Work to be completed –
All records are to be retyped faithfully and completely.

-- Record excerpts follows --

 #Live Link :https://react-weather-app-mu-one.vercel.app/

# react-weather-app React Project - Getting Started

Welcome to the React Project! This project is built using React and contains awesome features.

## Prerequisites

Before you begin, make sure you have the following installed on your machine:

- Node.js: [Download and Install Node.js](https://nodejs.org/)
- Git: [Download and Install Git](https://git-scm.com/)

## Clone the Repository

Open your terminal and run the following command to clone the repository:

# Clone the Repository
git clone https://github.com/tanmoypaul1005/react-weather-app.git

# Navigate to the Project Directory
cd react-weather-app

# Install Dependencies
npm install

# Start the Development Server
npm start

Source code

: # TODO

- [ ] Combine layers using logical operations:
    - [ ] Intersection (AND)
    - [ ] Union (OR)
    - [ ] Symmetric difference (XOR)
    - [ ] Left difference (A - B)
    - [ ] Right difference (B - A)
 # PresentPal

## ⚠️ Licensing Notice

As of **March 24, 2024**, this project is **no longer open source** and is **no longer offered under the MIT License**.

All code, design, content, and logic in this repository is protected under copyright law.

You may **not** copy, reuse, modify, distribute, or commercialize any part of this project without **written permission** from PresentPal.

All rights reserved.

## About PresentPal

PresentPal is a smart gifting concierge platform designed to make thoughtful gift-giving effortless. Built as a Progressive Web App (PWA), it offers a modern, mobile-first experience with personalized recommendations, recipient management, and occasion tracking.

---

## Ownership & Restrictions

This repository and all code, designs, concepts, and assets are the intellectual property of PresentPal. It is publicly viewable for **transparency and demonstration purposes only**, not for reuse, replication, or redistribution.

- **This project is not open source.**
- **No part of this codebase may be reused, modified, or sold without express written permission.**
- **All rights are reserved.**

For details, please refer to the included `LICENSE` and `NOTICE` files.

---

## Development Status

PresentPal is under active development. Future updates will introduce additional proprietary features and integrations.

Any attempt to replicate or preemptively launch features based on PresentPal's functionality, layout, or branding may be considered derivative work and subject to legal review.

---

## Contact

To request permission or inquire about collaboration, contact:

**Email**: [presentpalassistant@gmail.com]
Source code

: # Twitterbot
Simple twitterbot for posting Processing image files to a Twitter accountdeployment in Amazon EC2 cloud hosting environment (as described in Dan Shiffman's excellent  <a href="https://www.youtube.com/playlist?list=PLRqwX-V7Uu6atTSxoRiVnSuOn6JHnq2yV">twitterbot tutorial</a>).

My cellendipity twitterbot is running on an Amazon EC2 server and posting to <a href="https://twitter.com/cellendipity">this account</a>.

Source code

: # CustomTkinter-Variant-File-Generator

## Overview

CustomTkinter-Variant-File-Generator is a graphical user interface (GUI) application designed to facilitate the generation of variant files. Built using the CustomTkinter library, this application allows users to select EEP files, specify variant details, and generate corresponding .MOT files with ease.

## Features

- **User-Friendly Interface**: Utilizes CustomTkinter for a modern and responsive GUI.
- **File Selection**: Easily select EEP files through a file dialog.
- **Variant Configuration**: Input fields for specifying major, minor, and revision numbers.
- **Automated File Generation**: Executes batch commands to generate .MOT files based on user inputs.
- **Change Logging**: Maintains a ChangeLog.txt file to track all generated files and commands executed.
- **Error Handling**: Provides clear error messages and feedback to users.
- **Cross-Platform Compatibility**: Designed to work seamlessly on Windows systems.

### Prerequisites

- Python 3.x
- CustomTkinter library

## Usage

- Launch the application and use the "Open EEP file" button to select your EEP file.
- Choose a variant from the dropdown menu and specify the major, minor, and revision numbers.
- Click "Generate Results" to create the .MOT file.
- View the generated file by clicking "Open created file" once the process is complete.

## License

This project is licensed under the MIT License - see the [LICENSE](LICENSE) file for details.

-- Record excerpts concluded --

Response to the task –
 #Live Link :https://react-weather-app-mu-one.vercel.app/

# react-weather-app React Project - Getting Started

Welcome to the React Project! This project is built using React and contains awesome features.

## Prerequisites

Before you begin, make sure you have the following installed on your machine:

- Node.js: [Download and Install Node.js](https://nodejs.org/)
- Git: [Download and Install Git](https://git-scm.com/)

## Clone the Repository

Open your terminal and run the following command to clone the repository:

# Clone the Repository
git clone https://github.com/tanmoypaul1005/react-weather-app.git

# Navigate to the Project Directory
cd react-weather-app

# Install Dependencies
npm install

# Start the Development Server
npm start

Source code

: # TODO

- [ ] Combine layers using logical operations:
    - [ ] Intersection (AND)
    - [ ] Union (OR)
    - [ ] Symmetric difference (XOR)
    - [ ] Left difference (A - B)
    - [ ] Right difference (B - A)
 # PresentPal

## ⚠️ Licensing Notice

As of **March 24, 2024**, this project is **no longer open source** and is **no longer offered under the MIT License**.

All code, design, content, and logic in this repository is protected under copyright law.

You may **not** copy, reuse, modify, distribute, or commercialize any part of this project without **written permission** from PresentPal.

All rights reserved.

## About PresentPal

PresentPal is a smart gifting concierge platform designed to make thoughtful gift-giving effortless. Built as a Progressive Web App (PWA), it offers a modern, mobile-first experience with personalized recommendations, recipient management, and occasion tracking.

---

## Ownership & Restrictions

This repository and all code, designs, concepts, and assets are the intellectual property of PresentPal. It is publicly viewable for **transparency and demonstration purposes only**, not for reuse, replication, or redistribution.

- **This project is not open source.**
- **No part of this codebase may be reused, modified, or sold without express written permission.**
- **All rights are reserved.**

For details, please refer to the included `LICENSE` and `NOTICE` files.

---

## Development Status

PresentPal is under active development. Future updates will introduce additional proprietary features and integrations.

Any attempt to replicate or preemptively launch features based on PresentPal's functionality, layout, or branding may be considered derivative work and subject to legal review.

---

## Contact

To request permission or inquire about collaboration, contact:

**Email**: [presentpalassistant@gmail.com]
Source code

: # Twitterbot
Simple twitterbot for posting Processing image files to a Twitter accountdeployment in Amazon EC2 cloud hosting environment (as described in Dan Shiffman's excellent  <a href="https://www.youtube.com/playlist?list=PLRqwX-V7Uu6atTSxoRiVnSuOn6JHnq2yV">twitterbot tutorial</a>).

My cellendipity twitterbot is running on an Amazon EC2 server and posting to <a href="https://twitter.com/cellendipity">this account</a>.

Source code

: # CustomTkinter-Variant-File-Generator

## Overview

CustomTkinter-Variant-File-Generator is a graphical user interface (GUI) application designed to facilitate the generation of variant files. Built using the CustomTkinter library, this application allows users to select EEP files, specify variant details, and generate corresponding .MOT files with ease.

## Features

- **User-Friendly Interface**: Utilizes CustomTkinter for a modern and responsive GUI.
- **File Selection**: Easily select EEP files through a file dialog.
- **Variant Configuration**: Input fields for specifying major, minor, and revision numbers.
- **Automated File Generation**: Executes batch commands to generate .MOT files based on user inputs.
- **Change Logging**: Maintains a ChangeLog.txt file to track all generated files and commands executed.
- **Error Handling**: Provides clear error messages and feedback to users.
- **Cross-Platform Compatibility**: Designed to work seamlessly on Windows systems.

### Prerequisites

- Python 3.x
- CustomTkinter library

## Usage

- Launch the application and use the "Open EEP file" button to select your EEP file.
- Choose a variant from the dropdown menu and specify the major, minor, and revision numbers.
- Click "Generate Results" to create the .MOT file.
- View the generated file by clicking "Open created file" once the process is complete.

## License

This project is licensed under the MIT License - see the [LICENSE](LICENSE) file for details.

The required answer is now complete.